Manning has just hung up after calling Pete Maravich about playing in a golf tournament Manning is running. He checks the name off a little list. He makes a couple of notations and moves down to the next name.
"I'm an organization nut," he says. "Lists, lists within lists. I can't help it. I was even like that as a kid. I've got a master list for work. I can't go to item three if I haven't finished item two. I go around our house picking up kids' toys. I do it in my wife's parents' house, too. I just can't relax, and it isn't even my house. My boy, Cooper, is just like me. He can't open gifts at Christmas without having a garbage can nearby so he can throw out the wrapping paper right away. My way of doing things has its advantages, though. If I meet a guy and he gives me his card and asks for a picture for his kid, it'll go down on the list. And that picture will be sent."
A man comes in and introduces himself. He reminds Manning that they met at the Belle Terre Country Club. He tells Manning he's running a banquet for a drug program, and informs Manning that he's expecting him to be the featured speaker. A request wrapped up in the language of a command. The word "please" is never used. "Looking forward to seeing you in June, heah?" the man says as he leaves. Manning sighs and watches him go.
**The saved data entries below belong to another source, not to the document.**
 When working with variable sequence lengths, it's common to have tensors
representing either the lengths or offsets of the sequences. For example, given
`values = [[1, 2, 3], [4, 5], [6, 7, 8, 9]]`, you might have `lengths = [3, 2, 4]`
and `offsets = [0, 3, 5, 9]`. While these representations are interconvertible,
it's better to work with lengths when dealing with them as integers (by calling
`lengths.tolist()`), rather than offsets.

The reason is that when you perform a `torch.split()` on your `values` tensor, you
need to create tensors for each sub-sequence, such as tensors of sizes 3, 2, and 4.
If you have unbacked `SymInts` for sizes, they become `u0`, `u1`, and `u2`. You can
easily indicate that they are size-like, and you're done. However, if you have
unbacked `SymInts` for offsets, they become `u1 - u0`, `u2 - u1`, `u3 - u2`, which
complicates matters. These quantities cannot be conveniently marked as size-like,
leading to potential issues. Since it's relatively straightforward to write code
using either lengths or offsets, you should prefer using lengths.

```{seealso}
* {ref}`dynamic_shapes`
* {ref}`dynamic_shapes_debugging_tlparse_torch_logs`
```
"He thinks he needs me, but he really doesn't," Manning says. "If he was just starting the program, if he really needed my help, it would be different, but this one's well established." It's a tricky business. Manning is now on the board of half a dozen different charities, and three seasons ago he won the NFL Players Association Justice Byron (Whizzer) White Award for the good works he has been doing. But there are always people waiting for that one denial so they can tell everyone, "Hey, that Archie Manning isn't so special. He turned me down last week."